[Data entries]
== == ==

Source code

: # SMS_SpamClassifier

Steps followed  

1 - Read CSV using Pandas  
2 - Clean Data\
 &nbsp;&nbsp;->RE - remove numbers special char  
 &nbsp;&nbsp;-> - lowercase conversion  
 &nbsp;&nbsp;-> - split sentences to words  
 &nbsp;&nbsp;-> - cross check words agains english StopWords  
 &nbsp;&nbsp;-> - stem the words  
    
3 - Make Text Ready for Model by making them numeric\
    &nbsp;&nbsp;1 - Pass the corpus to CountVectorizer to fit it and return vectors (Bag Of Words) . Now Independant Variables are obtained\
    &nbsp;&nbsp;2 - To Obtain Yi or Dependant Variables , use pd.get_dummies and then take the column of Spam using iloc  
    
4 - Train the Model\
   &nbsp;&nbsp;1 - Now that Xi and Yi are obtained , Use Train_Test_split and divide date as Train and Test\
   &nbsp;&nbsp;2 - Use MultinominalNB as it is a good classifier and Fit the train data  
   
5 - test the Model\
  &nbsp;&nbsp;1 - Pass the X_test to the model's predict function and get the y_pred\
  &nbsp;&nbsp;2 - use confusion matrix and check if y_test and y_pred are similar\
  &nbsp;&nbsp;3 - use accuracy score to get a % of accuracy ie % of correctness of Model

== == ==

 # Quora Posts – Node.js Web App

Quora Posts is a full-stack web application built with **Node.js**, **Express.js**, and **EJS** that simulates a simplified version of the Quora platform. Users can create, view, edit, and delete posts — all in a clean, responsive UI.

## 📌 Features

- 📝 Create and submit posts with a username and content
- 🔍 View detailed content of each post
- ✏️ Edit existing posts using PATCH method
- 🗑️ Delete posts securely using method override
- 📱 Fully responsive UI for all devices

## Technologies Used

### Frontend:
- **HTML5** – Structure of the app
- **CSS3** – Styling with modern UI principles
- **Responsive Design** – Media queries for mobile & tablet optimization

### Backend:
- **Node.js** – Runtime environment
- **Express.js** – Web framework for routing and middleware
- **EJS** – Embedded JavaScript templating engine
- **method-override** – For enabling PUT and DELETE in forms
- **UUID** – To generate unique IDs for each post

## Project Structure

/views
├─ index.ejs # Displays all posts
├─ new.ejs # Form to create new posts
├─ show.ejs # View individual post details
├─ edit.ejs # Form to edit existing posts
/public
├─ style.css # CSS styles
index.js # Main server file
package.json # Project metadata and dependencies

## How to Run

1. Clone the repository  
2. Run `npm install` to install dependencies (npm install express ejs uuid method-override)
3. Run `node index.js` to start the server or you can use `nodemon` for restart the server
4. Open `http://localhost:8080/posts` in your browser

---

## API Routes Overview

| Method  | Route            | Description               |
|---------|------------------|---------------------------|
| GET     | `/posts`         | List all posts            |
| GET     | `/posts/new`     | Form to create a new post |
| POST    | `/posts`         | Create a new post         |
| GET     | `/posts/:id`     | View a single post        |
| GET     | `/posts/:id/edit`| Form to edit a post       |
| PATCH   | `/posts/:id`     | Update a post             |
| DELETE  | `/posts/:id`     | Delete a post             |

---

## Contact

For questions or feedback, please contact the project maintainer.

== == ==

[What is needed] Could you set down, word for word, only the lines above from the line with "- 📝 Create and" to the line with "- **CSS3** – Styling", including both?

[Response to this exercise]
- 📝 Create and submit posts with a username and content
- 🔍 View detailed content of each post
- ✏️ Edit existing posts using PATCH method
- 🗑️ Delete posts securely using method override
- 📱 Fully responsive UI for all devices

## Technologies Used

### Frontend:
- **HTML5** – Structure of the app
- **CSS3** – Styling with modern UI principles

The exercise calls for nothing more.